The menu is divided into eight sections headed by photos of a pig, cow, fish, chicken, broccoli, cheese, cupcake and soda. Each section has five to eight different items featuring a range of styles and flavors.
“The flavor of the food is very loud. It hits you,” Steve said. “It’s not subtle. It’s very strong and straight to the point. There’s no lack of flavor. If it’s too sweet or too salty, that’s just the loudness talking.”
Steve intentionally sets the food on small plates and people are encouraged to order different items and share with one another.
“I hate waste,” Steve said. “That’s the biggest part about this menu right here, waste. Some restaurants serve huge-portion plates and even though it’s delicious, people end up throwing it away. It’s a sign of disrespect for the food and for the cuisine. I’d rather make it small and make them want more.”
Prices range from $4 to $13 per plate. All of the recipes are original or interpretations of well-known dishes created by Steve, who enjoys freestyling all of his food.
“The dishes are served in perfect portion sizes and they are simple yet unique,” said customer Jessica Carroll. “The food is also very flavorful, fresh, and it just looks so pretty.”
Menu items include the Smokey Poké, made with Ahi tuna; citrus ponzu and nori chips; and the Diablo Eggs, Steve’s spicier take on deviled eggs, made with egg yolk aioli, olive tapenade and smoked paprika.
“The whole menu style is ‘why not?’ ” Steve said. “Why not give it a try and make things different? No one is stopping us.”

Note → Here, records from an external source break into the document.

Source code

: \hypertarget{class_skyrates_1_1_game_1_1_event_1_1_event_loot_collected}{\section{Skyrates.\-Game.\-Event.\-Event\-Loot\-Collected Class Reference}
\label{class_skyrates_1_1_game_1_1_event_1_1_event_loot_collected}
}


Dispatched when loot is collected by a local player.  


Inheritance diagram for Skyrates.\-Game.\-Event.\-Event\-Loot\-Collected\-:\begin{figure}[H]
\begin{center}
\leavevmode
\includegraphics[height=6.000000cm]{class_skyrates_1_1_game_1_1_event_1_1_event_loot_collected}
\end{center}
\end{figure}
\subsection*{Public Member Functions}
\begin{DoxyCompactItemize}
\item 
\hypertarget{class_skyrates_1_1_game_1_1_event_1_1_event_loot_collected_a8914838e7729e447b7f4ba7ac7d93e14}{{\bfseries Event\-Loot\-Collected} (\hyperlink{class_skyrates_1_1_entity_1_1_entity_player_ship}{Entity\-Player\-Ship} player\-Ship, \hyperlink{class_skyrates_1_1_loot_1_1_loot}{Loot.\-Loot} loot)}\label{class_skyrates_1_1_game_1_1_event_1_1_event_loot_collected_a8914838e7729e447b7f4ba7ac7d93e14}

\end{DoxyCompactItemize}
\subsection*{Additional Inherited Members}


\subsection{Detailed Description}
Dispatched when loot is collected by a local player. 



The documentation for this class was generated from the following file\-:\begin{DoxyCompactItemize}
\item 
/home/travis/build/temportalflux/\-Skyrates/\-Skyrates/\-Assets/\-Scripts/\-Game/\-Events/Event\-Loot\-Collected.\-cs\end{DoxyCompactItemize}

Among other items are the salads, which are served in a Mason jar. According to the Piamchuntars, they chose to use the jar so people could interact with their food and shake it.
“We wanted to make everything different and fun,” Lorie said. “Ideally, and hopefully eventually, our menu will become more interactive in that aspect.”
The Piamchuntars became inspired to take this direction of global modern cuisine in large part due to their family. Both come from large families that have different tastes in flavors and options.
“We wanted a place that could accommodate everyone’s needs while adding the gourmet twist that Steve knows so well,” said Lorie.
Besides managing the restaurant, the Piamchuntars make it a point to help around the restaurant. Steve is not just the owner and executive; he and Lorie help by washing dishes, busing tables and serving food.
“We are here every night cooking, cleaning,” Steve said. “We are 100 percent hands-on. People who come here often know my name, and everyone feels welcomed.”
In addition to the food, there is also a local music scene that can be heard every Friday night. Both owners support local bands and artists and welcome them to play in their restaurant as long as it is family-friendly music. According to Lorie, their restaurant brings in a diverse crowd, from locals to tourists.
“The demographic here is so crazy vast,” Lorie said. “You have the young hipsters, the couples and 80-year-old ladies who come in here and eat by themselves.”
The owners recently hired a mixologist and are planning to launch happy hour. In addition to the food, the restaurant serves many flavors of mixed craft beers and specialty cocktails.
Starting in mid-July, the owners plan to shrink the 48-item menu and add dishes that include fresher and seasonal ingredients for the summer.
Popular items such as the Cock-A-Waffle-Doo, Sticky Bun Tacos and Dr. Pepper Ribs will stay. However, Steve plans to continue to make changes about three times a year with ingredients that fit the season.
“This menu was basically an introduction to our style and to help everybody get acclimated to what we’re doing here,” Lorie said. “I don’t want to disappoint people who come back for specific items that have been changed, but at the same time I want them to be like, what is he making next?”
Nosh & Swig’s hours are 11 a.m. to 10 p.m. daily.